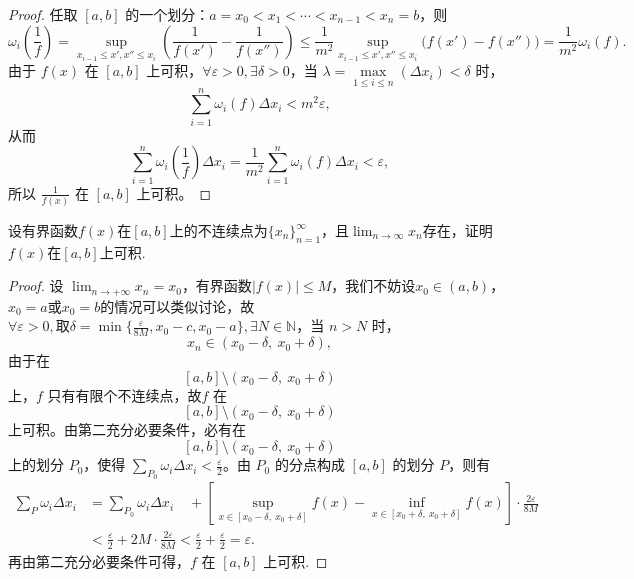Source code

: \documentclass[lang=cn,12pt]{elegantbook}
\begin{document}
\begin{proof}
    任取 \([a, b]\) 的一个划分：\(a = x_0 < x_1 < \cdots < x_{n-1} < x_n = b\)，则
    \[
    \omega_i\!\left(\frac{1}{f}\right) = \sup_{x_{i-1} \le x', x'' \le x_i} \left( \frac{1}{f(x')} - \frac{1}{f(x'')} \right) 
    \le \frac{1}{m^2} \sup_{x_{i-1} \le x', x'' \le x_i} \bigl( f(x') - f(x'') \bigr) = \frac{1}{m^2} \omega_i(f).
    \]
    由于 \(f(x)\) 在 \([a, b]\) 上可积，\(\forall \varepsilon > 0, \exists \delta > 0\)，当 \(\lambda = \max\limits_{1 \le i \le n} (\Delta x_i) < \delta\) 时，
    \[
    \sum_{i=1}^n \omega_i(f) \Delta x_i < m^2 \varepsilon,
    \]
    从而
    \[
    \sum_{i=1}^n \omega_i\!\left(\frac{1}{f}\right) \Delta x_i  = \frac{1}{m^2}\sum_{i=1}^n \omega_i(f) \Delta x_i <  \varepsilon,
    \]
    所以 \(\frac{1}{f(x)}\) 在 \([a, b]\) 上可积。
\end{proof}

\begin{example}
    设有界函数$f(x)$在$[a,b]$上的不连续点为$\{x_n\}_{n = 1}^\infty $，且$\lim_{n \to \infty} x_n$存在，证明$f(x)$在$[a,b]$上可积.
\end{example}

\begin{proof}
    设 \(\lim_{n \to +\infty} x_n = x_0\)，有界函数\(|f(x)| \leq M\)，我们不妨设$x_0 \in (a,b)$，$x_0=a$或$x_0 = b$的情况可以类似讨论，故 \(\forall \varepsilon > 0, \text{取}\delta = \min\{\frac{\varepsilon}{8M},x_0-c,x_0-a\},\exists N \in \mathbb{N}\)，当 \(n > N\) 时，
\[
x_n \in \left(x_0 - \delta,\ x_0 +  \delta\right),
\]
由于在
\[
[a,b] \setminus \left(x_0 -  \delta,\ x_0 +  \delta\right)
\]
上，\(f\) 只有有限个不连续点，故\(f\) 在
\[
[a,b] \setminus \left(x_0 -  \delta,\ x_0 +  \delta\right)
\]
上可积。由第二充分必要条件，必有在
\[
[a,b] \setminus \left(x_0 -  \delta,\ x_0 +  \delta\right)
\]
上的划分 \(P_0\)，使得 \(\displaystyle \sum_{P_0} \omega_i \Delta x_i < \frac{\varepsilon}{2}\)。由 \(P_0\) 的分点构成 \([a,b]\) 的划分 \(P\)，则有
\[
\begin{aligned}
\sum_P \omega_i \Delta x_i &= \sum_{P_0} \omega_i \Delta x_i 
\quad + \left[ \sup_{x \in \left[x_0 - \delta,\ x_0 + \delta\right]} f(x) - \inf_{x \in \left[x_0 + \delta,\ x_0 +  \delta\right]} f(x) \right] \cdot \frac{2\varepsilon}{8M} \\
&< \frac{\varepsilon}{2} + 2M \cdot \frac{2\varepsilon}{8M} < \frac{\varepsilon}{2} + \frac{\varepsilon}{2} = \varepsilon.
\end{aligned}
\]
再由第二充分必要条件可得，\(f\) 在 \([a,b]\) 上可积.
\end{proof}
\end{document}
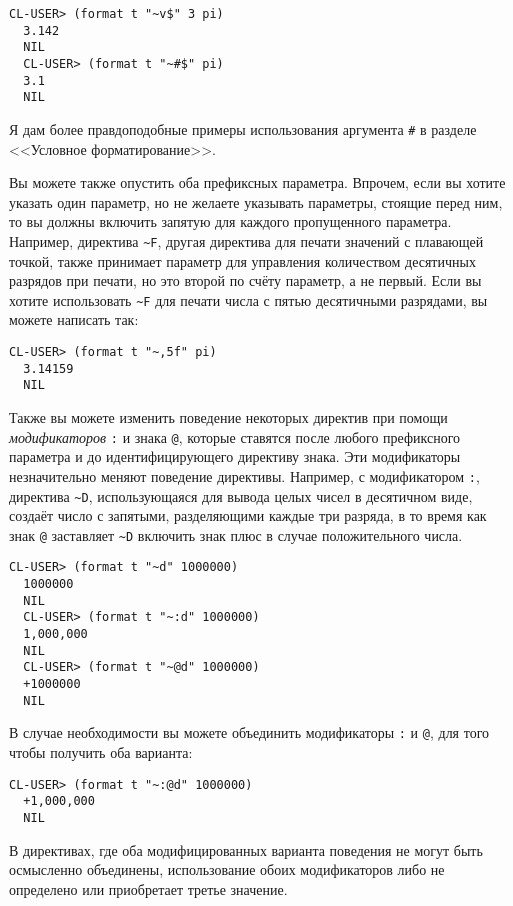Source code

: \begin{lstlisting}[style=lisprepl]
  CL-USER> (format t "~v$" 3 pi)
  3.142
  NIL
  CL-USER> (format t "~#$" pi)
  3.1
  NIL
\end{lstlisting}

Я дам более правдоподобные примеры использования аргумента \lstinline!#! в
разделе <<Условное форматирование>>.

Вы можете также опустить оба префиксных параметра. Впрочем, если вы хотите указать один
параметр, но не желаете указывать параметры, стоящие перед ним, то вы должны включить
запятую для каждого пропущенного параметра. Например, директива \lstinline!~F!, другая
директива для печати значений с плавающей точкой, также принимает параметр для управления
количеством десятичных разрядов при печати, но это второй по счёту параметр, а не
первый. Если вы хотите использовать \lstinline!~F! для печати числа с пятью десятичными
разрядами, вы можете написать так:

\begin{lstlisting}[style=lisprepl]
  CL-USER> (format t "~,5f" pi)
  3.14159
  NIL
\end{lstlisting}

Также вы можете изменить поведение некоторых директив при помощи \textit{модификаторов}
\lstinline!:! и знака \lstinline!@!, которые ставятся после любого префиксного параметра и
до идентифицирующего директиву знака. Эти модификаторы незначительно меняют поведение
директивы. Например, с модификатором \lstinline!:!, директива \lstinline!~D!,
использующаяся для вывода целых чисел в десятичном виде, создаёт число с запятыми,
разделяющими каждые три разряда, в то время как знак \lstinline!@! заставляет
\lstinline!~D!  включить знак плюс в случае положительного числа.

\begin{lstlisting}[style=lisprepl]
  CL-USER> (format t "~d" 1000000)
  1000000
  NIL
  CL-USER> (format t "~:d" 1000000)
  1,000,000
  NIL
  CL-USER> (format t "~@d" 1000000)
  +1000000
  NIL
\end{lstlisting}

В случае необходимости вы можете объединить модификаторы \lstinline!:! и \lstinline!@!,
для того чтобы получить оба варианта:

\begin{lstlisting}[style=lisprepl]
  CL-USER> (format t "~:@d" 1000000)
  +1,000,000
  NIL
\end{lstlisting}

В директивах, где оба модифицированных варианта поведения не могут быть осмысленно
объединены, использование обоих модификаторов либо не определено или приобретает третье
значение.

____

> DIRECTIONS FOR THIS TASK
Copy out the material above in full and exactly; its pictures are not to appear.

> OUTPUT OF THE EXERCISE
Source code

: \documentclass[lang=cn,12pt]{elegantbook}
\begin{document}
\begin{proof}
    任取 \([a, b]\) 的一个划分：\(a = x_0 < x_1 < \cdots < x_{n-1} < x_n = b\)，则
    \[
    \omega_i\!\left(\frac{1}{f}\right) = \sup_{x_{i-1} \le x', x'' \le x_i} \left( \frac{1}{f(x')} - \frac{1}{f(x'')} \right) 
    \le \frac{1}{m^2} \sup_{x_{i-1} \le x', x'' \le x_i} \bigl( f(x') - f(x'') \bigr) = \frac{1}{m^2} \omega_i(f).
    \]
    由于 \(f(x)\) 在 \([a, b]\) 上可积，\(\forall \varepsilon > 0, \exists \delta > 0\)，当 \(\lambda = \max\limits_{1 \le i \le n} (\Delta x_i) < \delta\) 时，
    \[
    \sum_{i=1}^n \omega_i(f) \Delta x_i < m^2 \varepsilon,
    \]
    从而
    \[
    \sum_{i=1}^n \omega_i\!\left(\frac{1}{f}\right) \Delta x_i  = \frac{1}{m^2}\sum_{i=1}^n \omega_i(f) \Delta x_i <  \varepsilon,
    \]
    所以 \(\frac{1}{f(x)}\) 在 \([a, b]\) 上可积。
\end{proof}

\begin{example}
    设有界函数$f(x)$在$[a,b]$上的不连续点为$\{x_n\}_{n = 1}^\infty $，且$\lim_{n \to \infty} x_n$存在，证明$f(x)$在$[a,b]$上可积.
\end{example}

\begin{proof}
    设 \(\lim_{n \to +\infty} x_n = x_0\)，有界函数\(|f(x)| \leq M\)，我们不妨设$x_0 \in (a,b)$，$x_0=a$或$x_0 = b$的情况可以类似讨论，故 \(\forall \varepsilon > 0, \text{取}\delta = \min\{\frac{\varepsilon}{8M},x_0-c,x_0-a\},\exists N \in \mathbb{N}\)，当 \(n > N\) 时，
\[
x_n \in \left(x_0 - \delta,\ x_0 +  \delta\right),
\]
由于在
\[
[a,b] \setminus \left(x_0 -  \delta,\ x_0 +  \delta\right)
\]
上，\(f\) 只有有限个不连续点，故\(f\) 在
\[
[a,b] \setminus \left(x_0 -  \delta,\ x_0 +  \delta\right)
\]
上可积。由第二充分必要条件，必有在
\[
[a,b] \setminus \left(x_0 -  \delta,\ x_0 +  \delta\right)
\]
上的划分 \(P_0\)，使得 \(\displaystyle \sum_{P_0} \omega_i \Delta x_i < \frac{\varepsilon}{2}\)。由 \(P_0\) 的分点构成 \([a,b]\) 的划分 \(P\)，则有
\[
\begin{aligned}
\sum_P \omega_i \Delta x_i &= \sum_{P_0} \omega_i \Delta x_i 
\quad + \left[ \sup_{x \in \left[x_0 - \delta,\ x_0 + \delta\right]} f(x) - \inf_{x \in \left[x_0 + \delta,\ x_0 +  \delta\right]} f(x) \right] \cdot \frac{2\varepsilon}{8M} \\
&< \frac{\varepsilon}{2} + 2M \cdot \frac{2\varepsilon}{8M} < \frac{\varepsilon}{2} + \frac{\varepsilon}{2} = \varepsilon.
\end{aligned}
\]
再由第二充分必要条件可得，\(f\) 在 \([a,b]\) 上可积.
\end{proof}
\end{document}
Source code

: \begin{lstlisting}[style=lisprepl]
  CL-USER> (format t "~v$" 3 pi)
  3.142
  NIL
  CL-USER> (format t "~#$" pi)
  3.1
  NIL
\end{lstlisting}

Я дам более правдоподобные примеры использования аргумента \lstinline!#! в
разделе <<Условное форматирование>>.

Вы можете также опустить оба префиксных параметра. Впрочем, если вы хотите указать один
параметр, но не желаете указывать параметры, стоящие перед ним, то вы должны включить
запятую для каждого пропущенного параметра. Например, директива \lstinline!~F!, другая
директива для печати значений с плавающей точкой, также принимает параметр для управления
количеством десятичных разрядов при печати, но это второй по счёту параметр, а не
первый. Если вы хотите использовать \lstinline!~F! для печати числа с пятью десятичными
разрядами, вы можете написать так:

\begin{lstlisting}[style=lisprepl]
  CL-USER> (format t "~,5f" pi)
  3.14159
  NIL
\end{lstlisting}

Также вы можете изменить поведение некоторых директив при помощи \textit{модификаторов}
\lstinline!:! и знака \lstinline!@!, которые ставятся после любого префиксного параметра и
до идентифицирующего директиву знака. Эти модификаторы незначительно меняют поведение
директивы. Например, с модификатором \lstinline!:!, директива \lstinline!~D!,
использующаяся для вывода целых чисел в десятичном виде, создаёт число с запятыми,
разделяющими каждые три разряда, в то время как знак \lstinline!@! заставляет
\lstinline!~D!  включить знак плюс в случае положительного числа.

\begin{lstlisting}[style=lisprepl]
  CL-USER> (format t "~d" 1000000)
  1000000
  NIL
  CL-USER> (format t "~:d" 1000000)
  1,000,000
  NIL
  CL-USER> (format t "~@d" 1000000)
  +1000000
  NIL
\end{lstlisting}

В случае необходимости вы можете объединить модификаторы \lstinline!:! и \lstinline!@!,
для того чтобы получить оба варианта:

\begin{lstlisting}[style=lisprepl]
  CL-USER> (format t "~:@d" 1000000)
  +1,000,000
  NIL
\end{lstlisting}

В директивах, где оба модифицированных варианта поведения не могут быть осмысленно
объединены, использование обоих модификаторов либо не определено или приобретает третье
значение.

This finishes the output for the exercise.